Copa do Chile - republicada a pedidos


Esta copa teve um grande significado para minha cidade, Miracema, no noroeste do Estado do Rio de Janeiro. Pela primeira vez eu ouvi histórias de um torcedor brasileiro presente no local da competição, Seu Felisberto, um abastado comerciante da cidade, viajou para o Chile para ver de perto o escrete canarinho, que tinha entre suas estrelas vários jogadores do Botafogo, paixão do Seu Felisberto. Garrinha, o grande ídolo, estava em grande fase e por isto o conterrâneo gastou um pouco de seu dinheiro para voar nas asas da Panair do Brasil, como gostava de dizer.

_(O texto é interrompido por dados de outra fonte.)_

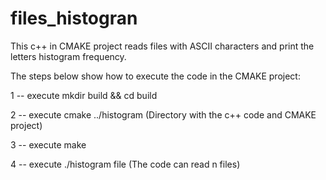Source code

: # files_histogran
This c++ in CMAKE project reads files with ASCII characters and print the letters histogram frequency.

The steps below show how to execute the code in the CMAKE project:

1 -- execute mkdir build && cd build

2 -- execute cmake ../histogram (Directory with the c++ code and CMAKE project)

3 -- execute make

4 -- execute ./histogram file (The code can read n files)
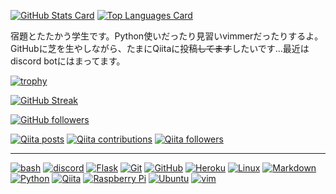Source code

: <!-- ### Hi, there 👋 -->

[![GitHub Stats Card](https://github-readme-stats.vercel.app/api?username=4513ECHO&show_icons=true&count_private=true)](https://github.com/anuraghazra/github-readme-stats)
[![Top Languages Card](https://github-readme-stats.vercel.app/api/top-langs/?username=4513ECHO&count_private=true)](https://github.com/anuraghazra/github-readme-stats)

宿題とたたかう学生です。Python使いだったり見習いvimmerだったりするよ。
GitHubに芝を生やしながら、たまにQiitaに投稿~~してます~~したいです…最近はdiscord botにはまってます。

[![trophy](https://github-profile-trophy.vercel.app/?username=4513ECHO&no-frame=true)](https://github.com/ryo-ma/github-profile-trophy)

[![GitHub Streak](http://github-readme-streak-stats.herokuapp.com?user=4513ECHO&hide_border=true)](https://git.io/streak-stats)

[![GitHub followers](https://img.shields.io/github/followers/4513ECHO?label=Followers&logo=GitHub&style=social)](https://gihub.com/4513ECHO)
<!--[![Twitter followers](https://img.shields.io/twitter/follow/__echo__0?label=Followers&logo=Twitter&style=social)](https://twitter.com/__echo__0)-->
[![Qiita posts](https://qiita-badge.apiapi.app/s/__echo__/posts.svg)](http://qiita.com/__echo__)
[![Qiita contributions](https://qiita-badge.apiapi.app/s/__echo__/contributions.svg)](http://qiita.com/__echo__)
[![Qiita followers](https://qiita-badge.apiapi.app/s/__echo__/followers.svg)](http://qiita.com/__echo__)

- - - 

[![bash](https://img.shields.io/badge/-bash-4EAA25.svg?style=for-the-badge&logo=GNU-bash&logoColor=FFFFFF)](https://www.gnu.org/software/bash/)
[![discord](https://img.shields.io/badge/-discord-5865F2.svg?style=for-the-badge&logo=discord&logoColor=FFFFFF)](https://diccord.com/)
[![Flask](https://img.shields.io/badge/-Flask-000000.svg?style=for-the-badge&logo=flask&logoColor=FFFFFF)](https://palletsprojects.com/p/flask/)
[![Git](https://img.shields.io/badge/-Git-F05032.svg?style=for-the-badge&logo=git&logoColor=FFFFFF)](https://git-scm.com/)
[![GitHub](https://img.shields.io/badge/-GitHub-181717.svg?style=for-the-badge&logo=github&logoColor=FFFFFF)](https://guthub.com/)
[![Heroku](https://img.shields.io/badge/-Heroku-430098.svg?style=for-the-badge&logo=heroku&logoColor=FFFFFF)](https://heroku.com/)
[![Linux](https://img.shields.io/badge/-Linux-FCC624.svg?style=for-the-badge&logo=linux&logoColor=FFFFFF)](https://www.kernel.org/)
[![Markdown](https://img.shields.io/badge/-Markdown-000000.svg?style=for-the-badge&logo=markdown&logoColor=FFFFFF)](https://daringfireball.net/projects/markdown/)
[![Python](https://img.shields.io/badge/-Python-F6C915.svg?style=for-the-badge&logo=python&logoColor=3775A9)](https://www.python.org/)
[![Qiita](https://img.shields.io/badge/-Qiita-55C500.svg?style=for-the-badge&logo=qiita&logoColor=FFFFFF)](https://qiita.com/)
[![Raspberry Pi](https://img.shields.io/badge/-Raspberrypi-C51A4A.svg?style=for-the-badge&logo=raspberrypi&logoColor=FFFFFF)](https://www.raspberrypi.org/)
[![Ubuntu](https://img.shields.io/badge/-Ubuntu-E95420.svg?style=for-the-badge&logo=ubuntu&logoColor=FFFFFF)](https://ubuntu.com/)
[![vim](https://img.shields.io/badge/-vim-019733.svg?style=for-the-badge&logo=vim&logoColor=FFFFFF)](https://www.vim.org/)

<!--
**4513ECHO/4513ECHO** is a ✨ _special_ ✨ repository because its `README.md` (this file) appears on your GitHub profile.

Here are some ideas to get you started:

- 🔭 I’m currently working on ...
- 🌱 I’m currently learning ...
- 👯 I’m looking to collaborate on ...
- 🤔 I’m looking for help with ...
- 💬 Ask me about ...
- 📫 How to reach me: ...
- 😄 Pronouns: ...
- ⚡ Fun fact: ...
-->
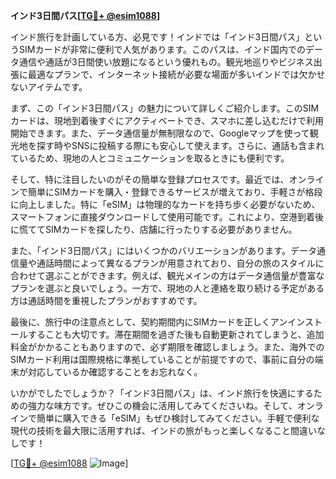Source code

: **インド3日間パス[[TG💪+ @esim1088](https://t.me/s/esim1088)]**

インド旅行を計画している方、必見です！インドでは「インド3日間パス」というSIMカードが非常に便利で人気があります。このパスは、インド国内でのデータ通信や通話が3日間使い放題になるという優れもの。観光地巡りやビジネス出張に最適なプランで、インターネット接続が必要な場面が多いインドでは欠かせないアイテムです。

まず、この「インド3日間パス」の魅力について詳しくご紹介します。このSIMカードは、現地到着後すぐにアクティベートでき、スマホに差し込むだけで利用開始できます。また、データ通信量が無制限なので、Googleマップを使って観光地を探す時やSNSに投稿する際にも安心して使えます。さらに、通話も含まれているため、現地の人とコミュニケーションを取るときにも便利です。

そして、特に注目したいのがその簡単な登録プロセスです。最近では、オンラインで簡単にSIMカードを購入・登録できるサービスが増えており、手軽さが格段に向上しました。特に「eSIM」は物理的なカードを持ち歩く必要がないため、スマートフォンに直接ダウンロードして使用可能です。これにより、空港到着後に慌ててSIMカードを探したり、店舗に行ったりする必要がありません。

また、「インド3日間パス」にはいくつかのバリエーションがあります。データ通信量や通話時間によって異なるプランが用意されており、自分の旅のスタイルに合わせて選ぶことができます。例えば、観光メインの方はデータ通信量が豊富なプランを選ぶと良いでしょう。一方で、現地の人と連絡を取り続ける予定がある方は通話時間を重視したプランがおすすめです。

最後に、旅行中の注意点として、契約期間内にSIMカードを正しくアンインストールすることも大切です。滞在期間を過ぎた後も自動更新されてしまうと、追加料金がかかることもありますので、必ず期限を確認しましょう。また、海外でのSIMカード利用は国際規格に準拠していることが前提ですので、事前に自分の端末が対応しているか確認することをお忘れなく。

いかがでしたでしょうか？「インド3日間パス」は、インド旅行を快適にするための強力な味方です。ぜひこの機会に活用してみてくださいね。そして、オンラインで簡単に購入できる「eSIM」もぜひ検討してみてください。手軽で便利な現代の技術を最大限に活用すれば、インドの旅がもっと楽しくなること間違いなしです！

[[TG💪+ @esim1088](https://t.me/s/esim1088) ![Image](https://i.postimg.cc/Y0z9fWf4/image.png)]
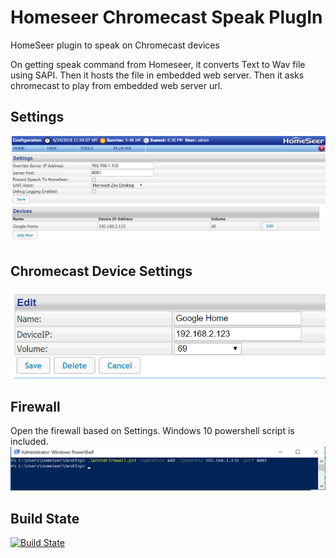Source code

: Homeseer Chromecast Speak PlugIn
=====================================
HomeSeer plugin to speak on Chromecast devices

On getting speak command from Homeseer, it converts Text to Wav file using SAPI. Then it hosts the file in embedded web server. Then it asks chromecast to play from embedded web server url.

Settings
------------
![Settings](/asserts/settings.PNG "Settings")

Chromecast Device Settings
------------
![Chromecast Settings](/asserts/chromecastsettings.PNG "Chromecast Settings")

Firewall
------------
Open the firewall based on Settings. Windows 10 powershell script is included.
![Firewall](/asserts/firewall.PNG "Firewall")

Build State
-----------
[![Build State](https://ci.appveyor.com/api/projects/status/github/dk307/HSPI_ChromecastSpeak?branch=master&svg=true)](https://ci.appveyor.com/project/dk307/hspi-speakchromecast/build/artifacts?branch=master)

Seu Felisberto contava que ficou hospedado no mesmo hotel em que estava Elza Soares, a grande musa de Garrincha, que a visitava praticamente todos os dias e, claro, eram encontros sempre às portas fechadas e sem hora para terminar. “Como é que aquele camarada pode atuar tão bem naquela copa”, dizia Seu Felisberto, que logo depois completava o seu raciocínio sobre o gênio das pernas tortas. “Também, com um mulherão daquele a sua disposição ele só podia estar feliz e tinha de tudo para jogar muito”.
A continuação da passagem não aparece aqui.